Beyond the Rack
- Type: Private
- Industry: Clothing industry
- Founded: 2009
- Founder: Yona Shtern Robert Gold
- Headquarters: Montreal
- Key people: Yona Shtern Robert Gold
- Website: beyondtherack.com

= Beyond the Rack =

Canadian online shopping company

Beyond the Rack is a Canadian online shopping company that operates a website that offers clothing, accessories, fragrances, electronics, home goods, beauty and home decor products. The company was founded in 2009. In 2014 it had ten million members, comprising the largest free Canadian private shopping club.

== History ==

Beyond the Rack was launched in 2009 by Yona Shtern and Robert Gold. Shtern was the former chief marketing officer at Ice.com, My Virtual Model and Microcell Telecommunications. Gold was the former president of Gosh Marketing and Donald Berman Enterprises. In 2011, Internet Retailer magazine called Beyond the Rack the fastest growing online retailer in the USA. The company is privately held with its offices in New York City and Montreal. The site current serves 15 million members internationally and works with various major partner companies.

== Overview ==

Beyond the Rack visitors must be members in order to view the company's merchandise. Products are grouped into sale "events" from a single brand or small groups of brands. An email is sent to all members prior to each event's start. Once launched, each of the events lasts 48 hours.

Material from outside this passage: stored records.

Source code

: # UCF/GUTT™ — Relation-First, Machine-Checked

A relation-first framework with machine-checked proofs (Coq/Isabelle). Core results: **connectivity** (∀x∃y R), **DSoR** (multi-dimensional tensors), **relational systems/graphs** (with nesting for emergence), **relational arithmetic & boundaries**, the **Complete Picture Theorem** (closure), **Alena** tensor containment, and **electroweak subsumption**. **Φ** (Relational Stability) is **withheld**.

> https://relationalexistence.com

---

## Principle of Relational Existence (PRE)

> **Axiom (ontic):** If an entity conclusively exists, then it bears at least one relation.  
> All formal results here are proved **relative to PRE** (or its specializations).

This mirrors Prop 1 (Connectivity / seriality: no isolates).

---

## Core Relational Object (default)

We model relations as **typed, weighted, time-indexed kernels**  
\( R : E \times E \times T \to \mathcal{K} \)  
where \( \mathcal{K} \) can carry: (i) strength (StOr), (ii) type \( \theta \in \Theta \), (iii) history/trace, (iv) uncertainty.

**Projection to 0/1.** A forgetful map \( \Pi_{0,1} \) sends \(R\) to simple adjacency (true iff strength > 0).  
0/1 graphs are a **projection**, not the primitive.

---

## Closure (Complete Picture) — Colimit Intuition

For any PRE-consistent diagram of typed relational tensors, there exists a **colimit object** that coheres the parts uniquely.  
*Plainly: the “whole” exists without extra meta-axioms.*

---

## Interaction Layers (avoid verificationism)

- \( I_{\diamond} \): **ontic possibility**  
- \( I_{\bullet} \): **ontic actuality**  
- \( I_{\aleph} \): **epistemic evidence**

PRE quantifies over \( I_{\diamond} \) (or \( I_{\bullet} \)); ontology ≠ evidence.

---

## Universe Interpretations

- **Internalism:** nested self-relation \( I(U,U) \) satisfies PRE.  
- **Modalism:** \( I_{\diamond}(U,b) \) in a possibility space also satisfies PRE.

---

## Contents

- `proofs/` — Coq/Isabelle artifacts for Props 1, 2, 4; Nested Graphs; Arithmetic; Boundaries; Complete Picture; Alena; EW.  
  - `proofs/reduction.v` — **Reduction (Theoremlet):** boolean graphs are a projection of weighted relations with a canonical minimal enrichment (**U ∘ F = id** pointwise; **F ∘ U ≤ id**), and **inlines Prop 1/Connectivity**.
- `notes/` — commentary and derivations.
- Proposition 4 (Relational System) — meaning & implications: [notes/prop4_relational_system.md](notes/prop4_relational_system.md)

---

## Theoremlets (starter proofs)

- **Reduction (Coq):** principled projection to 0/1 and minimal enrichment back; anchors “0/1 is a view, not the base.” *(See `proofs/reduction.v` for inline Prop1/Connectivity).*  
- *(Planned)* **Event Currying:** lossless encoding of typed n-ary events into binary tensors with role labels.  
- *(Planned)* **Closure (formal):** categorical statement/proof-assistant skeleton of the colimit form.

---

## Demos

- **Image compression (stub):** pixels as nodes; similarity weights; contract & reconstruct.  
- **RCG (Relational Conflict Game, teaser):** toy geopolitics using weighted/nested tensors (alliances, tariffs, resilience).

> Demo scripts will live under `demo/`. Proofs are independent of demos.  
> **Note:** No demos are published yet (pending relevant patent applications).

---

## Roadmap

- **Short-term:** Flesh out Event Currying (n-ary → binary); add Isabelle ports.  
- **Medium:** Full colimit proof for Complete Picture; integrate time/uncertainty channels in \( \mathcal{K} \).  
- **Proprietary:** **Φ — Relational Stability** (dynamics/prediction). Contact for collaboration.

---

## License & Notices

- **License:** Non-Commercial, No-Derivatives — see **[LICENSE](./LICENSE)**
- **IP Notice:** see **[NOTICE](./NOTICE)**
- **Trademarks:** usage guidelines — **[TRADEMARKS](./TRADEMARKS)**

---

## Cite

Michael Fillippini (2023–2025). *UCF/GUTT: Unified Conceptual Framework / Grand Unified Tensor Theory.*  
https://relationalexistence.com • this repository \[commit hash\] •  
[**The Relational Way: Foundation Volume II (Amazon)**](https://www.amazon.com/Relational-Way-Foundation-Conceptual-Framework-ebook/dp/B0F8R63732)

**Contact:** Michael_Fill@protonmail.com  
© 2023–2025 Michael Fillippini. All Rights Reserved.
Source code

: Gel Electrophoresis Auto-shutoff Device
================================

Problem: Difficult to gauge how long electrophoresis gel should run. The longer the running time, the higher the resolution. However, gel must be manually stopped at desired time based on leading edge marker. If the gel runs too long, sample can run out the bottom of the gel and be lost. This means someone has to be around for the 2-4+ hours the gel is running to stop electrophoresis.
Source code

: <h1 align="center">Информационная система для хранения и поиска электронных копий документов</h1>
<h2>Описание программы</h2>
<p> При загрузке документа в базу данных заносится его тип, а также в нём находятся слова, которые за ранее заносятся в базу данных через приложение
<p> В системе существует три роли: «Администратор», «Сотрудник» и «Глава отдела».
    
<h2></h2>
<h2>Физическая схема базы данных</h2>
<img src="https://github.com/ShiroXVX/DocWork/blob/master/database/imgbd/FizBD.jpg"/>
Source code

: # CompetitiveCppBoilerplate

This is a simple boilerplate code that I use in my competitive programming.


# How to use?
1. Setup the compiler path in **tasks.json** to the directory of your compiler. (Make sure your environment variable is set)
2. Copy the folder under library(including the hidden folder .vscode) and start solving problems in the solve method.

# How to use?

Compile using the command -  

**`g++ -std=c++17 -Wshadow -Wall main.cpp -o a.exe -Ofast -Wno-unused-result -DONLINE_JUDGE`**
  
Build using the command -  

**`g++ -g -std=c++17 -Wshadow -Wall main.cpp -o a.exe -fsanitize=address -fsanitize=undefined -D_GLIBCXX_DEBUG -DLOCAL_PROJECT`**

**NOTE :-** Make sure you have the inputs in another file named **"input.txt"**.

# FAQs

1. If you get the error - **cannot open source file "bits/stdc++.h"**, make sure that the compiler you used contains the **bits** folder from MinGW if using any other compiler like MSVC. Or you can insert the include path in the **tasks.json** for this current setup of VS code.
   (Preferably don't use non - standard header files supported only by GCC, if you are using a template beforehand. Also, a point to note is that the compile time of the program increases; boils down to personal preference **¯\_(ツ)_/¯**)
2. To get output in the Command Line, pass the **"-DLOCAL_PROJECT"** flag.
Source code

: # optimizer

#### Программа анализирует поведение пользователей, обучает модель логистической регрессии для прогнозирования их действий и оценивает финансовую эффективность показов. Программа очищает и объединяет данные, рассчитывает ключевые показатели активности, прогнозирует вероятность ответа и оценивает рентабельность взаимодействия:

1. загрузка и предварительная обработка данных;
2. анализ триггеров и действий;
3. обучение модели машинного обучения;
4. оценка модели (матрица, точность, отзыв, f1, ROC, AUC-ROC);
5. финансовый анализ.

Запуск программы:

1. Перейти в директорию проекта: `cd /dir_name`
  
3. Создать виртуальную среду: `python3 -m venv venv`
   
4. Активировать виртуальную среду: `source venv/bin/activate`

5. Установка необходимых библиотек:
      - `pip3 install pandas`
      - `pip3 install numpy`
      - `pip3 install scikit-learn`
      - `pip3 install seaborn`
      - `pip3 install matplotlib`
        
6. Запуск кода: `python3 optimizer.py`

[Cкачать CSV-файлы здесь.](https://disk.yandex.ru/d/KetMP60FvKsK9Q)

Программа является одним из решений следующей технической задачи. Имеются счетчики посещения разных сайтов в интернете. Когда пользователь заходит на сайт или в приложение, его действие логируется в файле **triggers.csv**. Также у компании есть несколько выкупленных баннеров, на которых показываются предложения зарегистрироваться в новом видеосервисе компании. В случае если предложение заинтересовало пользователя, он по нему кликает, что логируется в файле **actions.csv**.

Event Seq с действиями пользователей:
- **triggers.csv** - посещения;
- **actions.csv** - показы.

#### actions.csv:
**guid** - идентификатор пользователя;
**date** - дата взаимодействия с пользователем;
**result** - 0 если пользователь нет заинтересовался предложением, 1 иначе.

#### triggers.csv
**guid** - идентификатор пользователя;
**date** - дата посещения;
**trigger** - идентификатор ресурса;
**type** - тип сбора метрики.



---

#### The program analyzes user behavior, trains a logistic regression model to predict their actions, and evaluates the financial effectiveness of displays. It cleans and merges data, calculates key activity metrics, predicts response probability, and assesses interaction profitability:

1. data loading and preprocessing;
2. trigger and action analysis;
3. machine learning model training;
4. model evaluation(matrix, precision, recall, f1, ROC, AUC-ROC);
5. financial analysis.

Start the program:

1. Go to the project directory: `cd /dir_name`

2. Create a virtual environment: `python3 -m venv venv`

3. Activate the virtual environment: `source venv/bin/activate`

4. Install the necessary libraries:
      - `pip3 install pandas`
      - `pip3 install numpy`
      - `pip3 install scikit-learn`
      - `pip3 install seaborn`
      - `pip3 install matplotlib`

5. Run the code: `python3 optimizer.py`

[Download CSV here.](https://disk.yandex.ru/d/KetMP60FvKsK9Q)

In 2011 the company started retailing designer wedding dresses, and in the same year the Montreal Gazette named the company one of the fastest-growing companies in Quebec. In 2013, the company had achieved sales in excess of $150 million. Its investors include Panorama Capital, Highland Capital Partners, BDC Venture Capital, Export Development Canada, Tandem Expansion Fund, Rho Canada and Inovia Capital. In 2014, Beyond the Rack received $10 million funding with the Silicon Valley Bank.

=== Beyond the Rack ===

Beyond the Rack serves over ten million members in North America and offers merchandise from over 3,000 brands. The website organizes 15 new sales each day.

=== BTR Home ===
Launched in October 2011 as a subsidiary of Beyond the Rack, BTR Home offers bed and bath, furniture, decor, kitchenware, wall art and home organizer brands, including U.S Polo Linens, Kosta Boda Crystal, KitchenAid and Cuisinart appliances and Denby dinnerware.